Search each line of the data for the word "subsection"; copy every line where it is found.

···

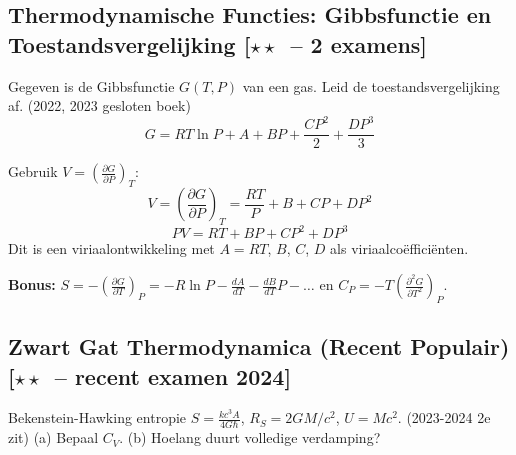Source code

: \documentclass[10pt,a4paper]{article}
\newcommand{\pder}[2]{\left(\frac{\partial #1}{\partial #2}\right)}
\begin{document}
\subsection{Thermodynamische Functies: Gibbsfunctie en Toestandsvergelijking \textnormal{\color{warningred}[$\star\star$\ -- 2 examens]}}

\begin{oefening}{Gegeven is de Gibbsfunctie $G(T,P)$ van een gas. Leid de toestandsvergelijking af. \textnormal{(2022, 2023 gesloten boek)}}
$$G = RT\ln P + A + BP + \frac{CP^2}{2} + \frac{DP^3}{3}$$
\end{oefening}

\begin{oplossing}
Gebruik $V = \pder{G}{P}_T$:
$$V = \pder{G}{P}_T = \frac{RT}{P} + B + CP + DP^2$$
$$\boxed{PV = RT + BP + CP^2 + DP^3}$$
Dit is een viriaalontwikkeling met $A = RT$, $B$, $C$, $D$ als viriaalcoëfficiënten.

\textbf{Bonus:} $S = -\pder{G}{T}_P = -R\ln P - \frac{dA}{dT} - \frac{dB}{dT}P - \ldots$ en $C_P = -T\pder{^2G}{T^2}_P$.
\end{oplossing}

\subsection{Zwart Gat Thermodynamica (Recent Populair) \textnormal{\color{warningred}[$\star\star$\ -- recent examen 2024]}}

\begin{oefening}{Bekenstein-Hawking entropie $S = \frac{kc^3A}{4G\hbar}$, $R_S = 2GM/c^2$, $U = Mc^2$. \textnormal{(2023-2024 2e zit)}}
(a) Bepaal $C_V$. (b) Hoelang duurt volledige verdamping?
\end{oefening}
\end{document}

···

THE COMPLETED TASK:
\subsection{Thermodynamische Functies: Gibbsfunctie en Toestandsvergelijking \textnormal{\color{warningred}[$\star\star$\ -- 2 examens]}}
\subsection{Zwart Gat Thermodynamica (Recent Populair) \textnormal{\color{warningred}[$\star\star$\ -- recent examen 2024]}}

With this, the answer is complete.